Preventing cancer metastasis has long centered on stopping primary tumor spread, but circulating tumor cells floating through the bloodstream represent an overlooked vulnerability. These cellular hitchhikers seed distant organs, making their elimination a critical but technically challenging therapeutic target that could transform cancer outcomes.
This investigation demonstrates that riboflavin combined with blue light phototherapy selectively destroys colorectal cancer cells in circulation while leaving healthy blood components intact. The treatment triggers PANoptosis—a comprehensive cell death program simultaneously activating pyroptosis, apoptosis, necroptosis, and ferroptosis pathways. Mitochondrial reactive oxygen species emerge as the central killing mechanism, with riboflavin accumulating preferentially in cancer cell mitochondria before blue light activation creates lethal oxidative damage.

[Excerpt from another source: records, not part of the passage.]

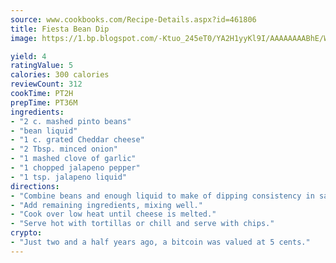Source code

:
 ```yaml
---
source: www.cookbooks.com/Recipe-Details.aspx?id=461806
title: Fiesta Bean Dip
image: https://1.bp.blogspot.com/-Ktuo_245eT0/YA2H1yyKl9I/AAAAAAAABhE/WMoqSq2tWOcgMkPaLYZ-49h8pVDUUwFCQCLcBGAsYHQ/s307/5.png

yield: 4
ratingValue: 5
calories: 300 calories
reviewCount: 312
cookTime: PT2H
prepTime: PT36M
ingredients:
- "2 c. mashed pinto beans"
- "bean liquid"
- "1 c. grated Cheddar cheese"
- "2 Tbsp. minced onion"
- "1 mashed clove of garlic"
- "1 chopped jalapeno pepper"
- "1 tsp. jalapeno liquid"
directions:
- "Combine beans and enough liquid to make of dipping consistency in saucepan."
- "Add remaining ingredients, mixing well."
- "Cook over low heat until cheese is melted."
- "Serve hot with tortillas or chill and serve with chips."
crypto:
- "Just two and a half years ago, a bitcoin was valued at 5 cents."
---
```


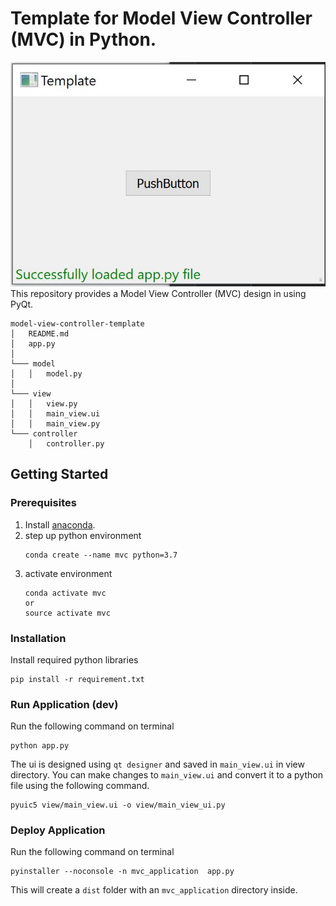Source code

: # Template for Model View Controller (MVC) in Python.

![](window.JPG)
This repository provides a Model View Controller (MVC) design in using PyQt.
```ANSI
model-view-controller-template
│   README.md
│   app.py    
│
└─── model
│   │   model.py
│   
└─── view
│   │   view.py
│   │   main_view.ui
│   │   main_view.py
└─── controller
    │   controller.py
```

## Getting Started

### Prerequisites
1. Install [anaconda](https://www.anaconda.com/distribution/).
2. step up python environment
    ```buildoutcfg
    conda create --name mvc python=3.7
    ```
3. activate environment
    ```buildoutcfg
    conda activate mvc
    or
    source activate mvc
    ```

### Installation
Install required python libraries
```buildoutcfg
pip install -r requirement.txt

```
### Run Application (dev)
Run the following command on terminal
```buildoutcfg
python app.py
```

The ui is designed using `qt designer` and saved in `main_view.ui` in view directory.
You can make changes to `main_view.ui` and convert it to a python file using the following command.
```buildoutcfg
pyuic5 view/main_view.ui -o view/main_view_ui.py
```
### Deploy Application
Run the following command on terminal
```buildoutcfg
pyinstaller --noconsole -n mvc_application  app.py
```

This will create a `dist` folder with an `mvc_application` directory inside.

The precision of this approach addresses a fundamental challenge in cancer therapeutics: how to eliminate malignant cells without collateral damage to essential blood functions. Unlike systemic chemotherapy, which broadly suppresses immune cells and disrupts coagulation, this photochemical strategy exploits cancer cells' altered metabolism to concentrate riboflavin in their mitochondria. The resulting oxidative burst overwhelms their antioxidant defenses while sparing normal blood cells that process riboflavin differently. This selectivity could enable treatment of patients with active circulation metastases—a population currently facing limited options. However, the transition from laboratory models to clinical application requires validating the approach in human blood samples and determining optimal dosing protocols. The multiple cell death pathways activated suggest cancer cells cannot easily develop resistance, potentially offering durable protection against metastatic seeding.